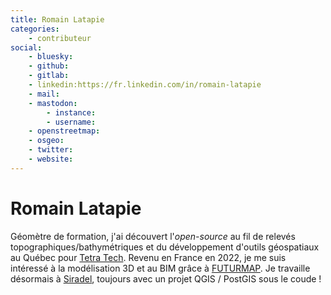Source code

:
 ```yaml
---
title: Romain Latapie
categories:
    - contributeur
social:
    - bluesky:
    - github:
    - gitlab:
    - linkedin:https://fr.linkedin.com/in/romain-latapie
    - mail:
    - mastodon:
        - instance:
        - username:
    - openstreetmap:
    - osgeo:
    - twitter:
    - website:
---
```


# Romain Latapie

<!-- --8<-- [start:author-sign-block] -->
Géomètre de formation, j'ai découvert l'*open-source* au fil de relevés topographiques/bathymétriques et du développement d'outils géospatiaux au Québec pour [Tetra Tech](https://fr.tetratech.com/).
Revenu en France en 2022, je me suis intéressé à la modélisation 3D et au BIM grâce à [FUTURMAP](https://www.futurmap.com/).
Je travaille désormais à [Siradel](https://www.siradel.com/fr/), toujours avec un projet QGIS / PostGIS sous le coude !
<!-- --8<-- [end:author-sign-block] -->
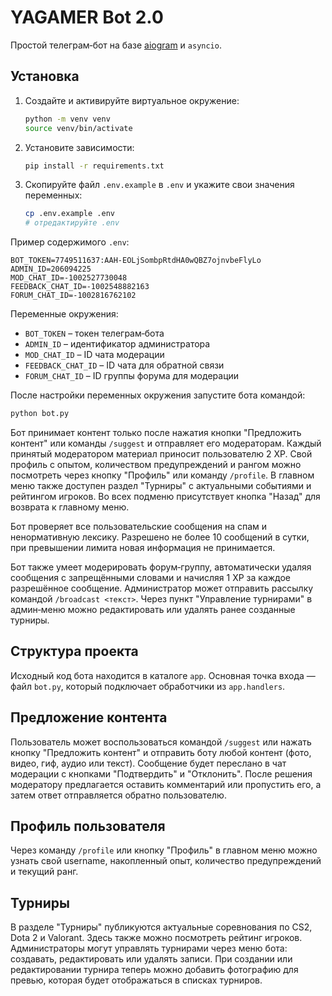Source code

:# YAGAMER Bot 2.0

Простой телеграм‑бот на базе [aiogram](https://docs.aiogram.dev/) и `asyncio`.

## Установка

1. Создайте и активируйте виртуальное окружение:
   ```bash
   python -m venv venv
   source venv/bin/activate
   ```
2. Установите зависимости:
   ```bash
   pip install -r requirements.txt
   ```
3. Скопируйте файл `.env.example` в `.env` и укажите свои значения переменных:
   ```bash
   cp .env.example .env
   # отредактируйте .env
   ```

Пример содержимого `.env`:

```env
BOT_TOKEN=7749511637:AAH-EOLjSombpRtdHA0wQBZ7ojnvbeFlyLo
ADMIN_ID=206094225
MOD_CHAT_ID=-1002527730048
FEEDBACK_CHAT_ID=-1002548882163
FORUM_CHAT_ID=-1002816762102
```

Переменные окружения:

- `BOT_TOKEN` – токен телеграм‑бота
- `ADMIN_ID` – идентификатор администратора
- `MOD_CHAT_ID` – ID чата модерации
- `FEEDBACK_CHAT_ID` – ID чата для обратной связи
- `FORUM_CHAT_ID` – ID группы форума для модерации

После настройки переменных окружения запустите бота командой:
```bash
python bot.py
```

Бот принимает контент только после нажатия кнопки "Предложить контент" или команды `/suggest` и отправляет его модераторам.
Каждый принятый модератором материал приносит пользователю 2 XP. Свой профиль с опытом, количеством предупреждений и рангом можно посмотреть через кнопку "Профиль" или команду `/profile`.
В главном меню также доступен раздел "Турниры" с актуальными событиями и рейтингом игроков.
Во всех подменю присутствует кнопка "Назад" для возврата к главному меню.

Бот проверяет все пользовательские сообщения на спам и ненормативную лексику.
Разрешено не более 10 сообщений в сутки, при превышении лимита новая
информация не принимается.

Бот также умеет модерировать форум‑группу, автоматически удаляя
сообщения с запрещёнными словами и начисляя 1 XP за каждое разрешённое
сообщение. Администратор может отправить рассылку командой
`/broadcast <текст>`.
Через пункт "Управление турнирами" в админ‑меню можно редактировать или удалять ранее созданные турниры.

## Структура проекта

Исходный код бота находится в каталоге `app`.
Основная точка входа — файл `bot.py`, который подключает обработчики из `app.handlers`.

## Предложение контента

Пользователь может воспользоваться командой `/suggest` или нажать кнопку "Предложить контент" и отправить боту любой контент
(фото, видео, гиф, аудио или текст). Сообщение будет переслано в чат модерации с
кнопками "Подтвердить" и "Отклонить". После решения модератору предлагается
оставить комментарий или пропустить его, а затем ответ отправляется обратно
пользователю.

## Профиль пользователя

Через команду `/profile` или кнопку "Профиль" в главном меню можно узнать свой username, накопленный опыт, количество предупреждений и текущий ранг.

## Турниры

В разделе "Турниры" публикуются актуальные соревнования по CS2, Dota 2 и Valorant. Здесь также можно посмотреть рейтинг игроков.
Администраторы могут управлять турнирами через меню бота: создавать, редактировать или удалять записи.
При создании или редактировании турнира теперь можно добавить фотографию для превью, которая будет отображаться в списках турниров.
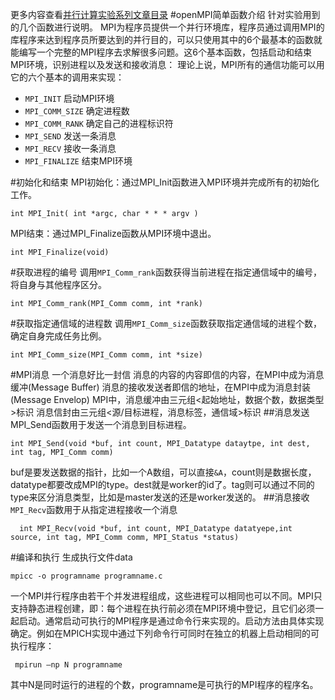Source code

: 更多内容查看[并行计算实验系列文章目录][2]
#openMPI简单函数介绍
针对实验用到的几个函数进行说明。
MPI为程序员提供一个并行环境库，程序员通过调用MPI的库程序来达到程序员所要达到的并行目的，可以只使用其中的6个最基本的函数就能编写一个完整的MPI程序去求解很多问题。这6个基本函数，包括启动和结束MPI环境，识别进程以及发送和接收消息：
理论上说，MPI所有的通信功能可以用它的六个基本的调用来实现：

+ `MPI_INIT` 启动MPI环境
+ `MPI_COMM_SIZE` 确定进程数
+ `MPI_COMM_RANK` 确定自己的进程标识符
+ `MPI_SEND` 发送一条消息
+ `MPI_RECV` 接收一条消息
+ `MPI_FINALIZE` 结束MPI环境

#初始化和结束
MPI初始化：通过MPI_Init函数进入MPI环境并完成所有的初始化工作。
```
int MPI_Init( int *argc, char * * * argv )
```
MPI结束：通过MPI_Finalize函数从MPI环境中退出。
```
int MPI_Finalize(void)
```
#获取进程的编号
调用`MPI_Comm_rank`函数获得当前进程在指定通信域中的编号，将自身与其他程序区分。
```
int MPI_Comm_rank(MPI_Comm comm, int *rank)
```
#获取指定通信域的进程数
调用`MPI_Comm_size`函数获取指定通信域的进程个数，确定自身完成任务比例。
```
int MPI_Comm_size(MPI_Comm comm, int *size)
```
#MPI消息
一个消息好比一封信
消息的内容的内容即信的内容，在MPI中成为消息缓冲(Message Buffer)
消息的接收发送者即信的地址，在MPI中成为消息封装(Message Envelop)
MPI中，消息缓冲由三元组<起始地址，数据个数，数据类型>标识
消息信封由三元组<源/目标进程，消息标签，通信域>标识 
##消息发送
MPI_Send函数用于发送一个消息到目标进程。
```
int MPI_Send(void *buf, int count, MPI_Datatype dataytpe, int dest, int tag, MPI_Comm comm)
```
buf是要发送数据的指针，比如一个A数组，可以直接`&A`，count则是数据长度，datatype都要改成MPI的type。dest就是worker的id了。tag则可以通过不同的type来区分消息类型，比如是master发送的还是worker发送的。
##消息接收
`MPI_Recv`函数用于从指定进程接收一个消息
```
  int MPI_Recv(void *buf, int count, MPI_Datatype datatyepe,int source, int tag, MPI_Comm comm, MPI_Status *status)
```

#编译和执行
生成执行文件data
```
mpicc -o programname programname.c
```
一个MPI并行程序由若干个并发进程组成，这些进程可以相同也可以不同。MPI只支持静态进程创建，即：每个进程在执行前必须在MPI环境中登记，且它们必须一起启动。通常启动可执行的MPI程序是通过命令行来实现的。启动方法由具体实现确定。例如在MPICH实现中通过下列命令行可同时在独立的机器上启动相同的可执行程序：  
```
 mpirun –np N programname
```
其中N是同时运行的进程的个数，programname是可执行的MPI程序的程序名。

[2]: http://www.findspace.name/easycoding/1485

————

# [TO DO]
Please print, exactly as given, the lines running from the beginning of the listing through the line containing "ID чата модерации", omitting each picture.

# [ANSWER TO THE PROBLEM]
Source code

:
 ```yaml
---
title: Romain Latapie
categories:
    - contributeur
social:
    - bluesky:
    - github:
    - gitlab:
    - linkedin:https://fr.linkedin.com/in/romain-latapie
    - mail:
    - mastodon:
        - instance:
        - username:
    - openstreetmap:
    - osgeo:
    - twitter:
    - website:
---
```


# Romain Latapie

<!-- --8<-- [start:author-sign-block] -->
Géomètre de formation, j'ai découvert l'*open-source* au fil de relevés topographiques/bathymétriques et du développement d'outils géospatiaux au Québec pour [Tetra Tech](https://fr.tetratech.com/).
Revenu en France en 2022, je me suis intéressé à la modélisation 3D et au BIM grâce à [FUTURMAP](https://www.futurmap.com/).
Je travaille désormais à [Siradel](https://www.siradel.com/fr/), toujours avec un projet QGIS / PostGIS sous le coude !
<!-- --8<-- [end:author-sign-block] -->
Source code

:# YAGAMER Bot 2.0

Простой телеграм‑бот на базе [aiogram](https://docs.aiogram.dev/) и `asyncio`.

## Установка

1. Создайте и активируйте виртуальное окружение:
   ```bash
   python -m venv venv
   source venv/bin/activate
   ```
2. Установите зависимости:
   ```bash
   pip install -r requirements.txt
   ```
3. Скопируйте файл `.env.example` в `.env` и укажите свои значения переменных:
   ```bash
   cp .env.example .env
   # отредактируйте .env
   ```

Пример содержимого `.env`:

```env
BOT_TOKEN=7749511637:AAH-EOLjSombpRtdHA0wQBZ7ojnvbeFlyLo
ADMIN_ID=206094225
MOD_CHAT_ID=-1002527730048
FEEDBACK_CHAT_ID=-1002548882163
FORUM_CHAT_ID=-1002816762102
```

Переменные окружения:

- `BOT_TOKEN` – токен телеграм‑бота
- `ADMIN_ID` – идентификатор администратора
- `MOD_CHAT_ID` – ID чата модерации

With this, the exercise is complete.